As the digital age has forced publishers to reassess how it does business, the media industry has been enduring a rough transformation over the past decade. For those of us who graduated from universities in that time, it’s come with a mixture of opportunity and apprehension.
Traditional storytelling techniques have not been replaced as the platforms have changed; rather, it’s become even more essential to master the art of storytelling as it now turns up more widely in other areas such as advertising and marketing. There’s always been a strong relationship between media and marketing, and in recent years as more writers and editors have become marketers and entrepreneurs, the two industries have become that much more closely entwined.
Blogging and social media skills are par for the course for anyone in any field of communications these days.
Looking for a way in recent years to separate myself from others who were vying for the same positions and freelance work I coveted, I learned the basics to FinalCutPro and how to succinctly shape a story through video. At the time, video was emerging as a new, interactive way for advertisers to get out word about their campaigns. To achieve that, though, publishers had to conceive of content to lure in top brands.
I didn’t anticipate at the time just how big, and vital, video would become over the years that followed. For my purposes, video was another way to take conventional principles and to apply them elsewhere. I monitored the day’s news via video, looking for headlines to share, in the same fashion I would for print. Instead of churning out blog posts of 150 words apiece, I was producing short clips for people to watch, share, and enjoy. By taking on new responsibilities, via a new set of skills, I discovered just how valuable I could be inside a newsroom.
I didn’t know it then, but, at that impasse, I’d taken my career in the right direction.
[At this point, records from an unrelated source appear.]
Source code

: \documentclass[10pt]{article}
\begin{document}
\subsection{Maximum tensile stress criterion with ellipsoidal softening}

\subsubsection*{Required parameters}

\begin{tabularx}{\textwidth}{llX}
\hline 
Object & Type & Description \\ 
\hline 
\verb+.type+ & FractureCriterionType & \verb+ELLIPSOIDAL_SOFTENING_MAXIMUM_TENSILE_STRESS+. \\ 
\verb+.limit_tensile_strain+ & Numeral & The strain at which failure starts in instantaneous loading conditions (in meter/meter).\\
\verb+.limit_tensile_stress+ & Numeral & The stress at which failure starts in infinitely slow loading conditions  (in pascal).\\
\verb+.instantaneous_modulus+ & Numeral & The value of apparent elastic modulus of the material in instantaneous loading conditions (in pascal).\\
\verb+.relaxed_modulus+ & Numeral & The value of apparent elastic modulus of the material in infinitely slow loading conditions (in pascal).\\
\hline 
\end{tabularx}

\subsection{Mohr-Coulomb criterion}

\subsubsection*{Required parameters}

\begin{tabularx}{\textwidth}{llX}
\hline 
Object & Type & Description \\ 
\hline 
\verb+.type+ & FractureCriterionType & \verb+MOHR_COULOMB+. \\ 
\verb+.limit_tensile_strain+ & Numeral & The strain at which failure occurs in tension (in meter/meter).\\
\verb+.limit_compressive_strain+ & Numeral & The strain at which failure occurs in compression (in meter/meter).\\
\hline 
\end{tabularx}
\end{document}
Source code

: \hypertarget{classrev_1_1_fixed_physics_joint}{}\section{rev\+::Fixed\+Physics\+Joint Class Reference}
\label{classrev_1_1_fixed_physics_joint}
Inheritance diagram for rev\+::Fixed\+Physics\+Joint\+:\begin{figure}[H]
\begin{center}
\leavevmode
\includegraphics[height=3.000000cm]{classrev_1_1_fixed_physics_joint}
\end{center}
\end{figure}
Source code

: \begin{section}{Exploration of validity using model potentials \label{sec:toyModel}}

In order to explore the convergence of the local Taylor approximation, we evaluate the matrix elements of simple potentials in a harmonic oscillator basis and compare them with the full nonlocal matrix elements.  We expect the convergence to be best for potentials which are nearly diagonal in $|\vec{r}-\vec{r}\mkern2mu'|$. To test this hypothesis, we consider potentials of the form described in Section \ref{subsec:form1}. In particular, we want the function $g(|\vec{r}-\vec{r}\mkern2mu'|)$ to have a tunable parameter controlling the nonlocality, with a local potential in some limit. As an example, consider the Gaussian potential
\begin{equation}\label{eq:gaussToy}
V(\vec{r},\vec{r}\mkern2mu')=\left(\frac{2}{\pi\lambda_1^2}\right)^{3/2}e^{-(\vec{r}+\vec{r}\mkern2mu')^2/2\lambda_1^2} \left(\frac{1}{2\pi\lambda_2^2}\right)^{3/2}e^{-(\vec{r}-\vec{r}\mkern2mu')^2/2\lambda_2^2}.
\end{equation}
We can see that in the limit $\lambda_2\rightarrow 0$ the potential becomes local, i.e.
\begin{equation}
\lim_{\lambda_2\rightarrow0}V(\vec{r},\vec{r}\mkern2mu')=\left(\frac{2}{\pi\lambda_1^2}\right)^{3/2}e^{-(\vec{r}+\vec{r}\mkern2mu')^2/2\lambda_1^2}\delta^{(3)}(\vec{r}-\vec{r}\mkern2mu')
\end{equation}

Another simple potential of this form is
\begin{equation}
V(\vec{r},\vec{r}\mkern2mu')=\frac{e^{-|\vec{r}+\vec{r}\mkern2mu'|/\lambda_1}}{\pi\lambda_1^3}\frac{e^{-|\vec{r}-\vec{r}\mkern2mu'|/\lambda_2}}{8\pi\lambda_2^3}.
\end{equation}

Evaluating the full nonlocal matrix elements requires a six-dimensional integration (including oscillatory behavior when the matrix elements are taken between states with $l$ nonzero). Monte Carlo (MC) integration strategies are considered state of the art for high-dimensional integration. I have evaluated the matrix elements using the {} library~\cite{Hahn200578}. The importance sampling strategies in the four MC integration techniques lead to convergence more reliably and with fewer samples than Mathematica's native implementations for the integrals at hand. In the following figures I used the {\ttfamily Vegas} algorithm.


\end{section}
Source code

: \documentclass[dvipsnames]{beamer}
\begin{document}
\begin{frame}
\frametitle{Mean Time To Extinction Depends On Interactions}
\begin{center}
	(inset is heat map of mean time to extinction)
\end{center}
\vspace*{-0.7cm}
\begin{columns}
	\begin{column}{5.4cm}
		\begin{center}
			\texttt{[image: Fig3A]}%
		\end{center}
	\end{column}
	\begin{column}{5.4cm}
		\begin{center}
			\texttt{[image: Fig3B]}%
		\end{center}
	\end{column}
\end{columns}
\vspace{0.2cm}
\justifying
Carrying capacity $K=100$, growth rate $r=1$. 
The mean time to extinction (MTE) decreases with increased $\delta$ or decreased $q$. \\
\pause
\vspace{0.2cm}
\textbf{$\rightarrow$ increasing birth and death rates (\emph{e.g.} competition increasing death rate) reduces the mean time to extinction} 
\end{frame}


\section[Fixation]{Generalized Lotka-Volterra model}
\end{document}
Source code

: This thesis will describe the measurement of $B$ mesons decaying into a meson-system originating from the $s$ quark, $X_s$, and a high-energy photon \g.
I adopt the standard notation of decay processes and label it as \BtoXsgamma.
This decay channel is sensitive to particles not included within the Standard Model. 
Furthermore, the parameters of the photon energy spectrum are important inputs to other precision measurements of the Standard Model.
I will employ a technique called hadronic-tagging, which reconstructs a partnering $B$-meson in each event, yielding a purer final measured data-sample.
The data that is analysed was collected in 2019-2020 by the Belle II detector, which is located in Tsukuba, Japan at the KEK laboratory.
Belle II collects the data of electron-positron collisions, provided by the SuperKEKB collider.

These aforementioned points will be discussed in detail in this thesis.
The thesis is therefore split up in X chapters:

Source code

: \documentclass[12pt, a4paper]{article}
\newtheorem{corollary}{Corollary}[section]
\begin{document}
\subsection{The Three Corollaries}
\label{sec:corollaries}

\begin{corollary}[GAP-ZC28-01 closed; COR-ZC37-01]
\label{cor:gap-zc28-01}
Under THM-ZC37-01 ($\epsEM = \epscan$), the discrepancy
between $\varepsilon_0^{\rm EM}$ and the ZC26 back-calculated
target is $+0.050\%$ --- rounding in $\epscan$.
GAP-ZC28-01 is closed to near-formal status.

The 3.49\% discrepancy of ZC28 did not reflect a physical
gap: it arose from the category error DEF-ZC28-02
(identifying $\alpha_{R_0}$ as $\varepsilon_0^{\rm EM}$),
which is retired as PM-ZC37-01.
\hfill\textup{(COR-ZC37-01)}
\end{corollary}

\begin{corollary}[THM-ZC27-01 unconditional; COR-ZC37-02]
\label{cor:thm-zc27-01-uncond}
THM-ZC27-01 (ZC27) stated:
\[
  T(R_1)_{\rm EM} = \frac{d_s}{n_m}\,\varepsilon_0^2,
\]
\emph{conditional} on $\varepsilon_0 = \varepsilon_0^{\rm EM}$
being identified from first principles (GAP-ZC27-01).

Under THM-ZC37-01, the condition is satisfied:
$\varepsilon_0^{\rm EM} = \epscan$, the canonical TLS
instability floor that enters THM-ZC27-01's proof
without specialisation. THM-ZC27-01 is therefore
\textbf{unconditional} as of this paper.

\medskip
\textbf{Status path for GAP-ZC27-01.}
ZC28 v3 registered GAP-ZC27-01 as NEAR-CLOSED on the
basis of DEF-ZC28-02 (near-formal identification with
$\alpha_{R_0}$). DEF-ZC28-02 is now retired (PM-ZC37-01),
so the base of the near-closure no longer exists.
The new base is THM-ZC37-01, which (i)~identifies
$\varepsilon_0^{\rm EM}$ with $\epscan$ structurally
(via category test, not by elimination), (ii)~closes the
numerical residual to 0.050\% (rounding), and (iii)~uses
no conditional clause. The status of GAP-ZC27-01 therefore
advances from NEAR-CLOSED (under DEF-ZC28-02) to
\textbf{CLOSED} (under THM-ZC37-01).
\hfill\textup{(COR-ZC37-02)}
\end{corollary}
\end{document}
At Shutterstock, where I currently manage blogger outreach and online partnerships, we’ve made a heavier push in recent years to build our collection of stock video clips. To help promote that side of our business, we’ve pursued more content marketing and partnerships that showcases the various ways video can be used to tell a story. Since I have experience firsthand working with some of the necessary programs, I have found it easier to communicate with our footage team about conceiving new features, developing content, and planning for the future.
In every line of business, we all want to know as much as we can, as fast as possible. For many of the things we hope to supervise, due to time restraints, we have to either hire people to run or defer to others. Yet, you can’t underestimate the importance of knowing the ins and outs of the programs and systems that you’re administering. After all, many of the great editors were once unproven writers. They labored over edits to make their stories better. Having been through that, they wind up being better when it’s time to move to the other side of operations.
Learning video skills worked for me and has paid off in ways I couldn’t have predicted. What skills will you take on now as a form of investment in your professional career?
Danny Groner is the manager of blogger partnerships and outreach for Shutterstock.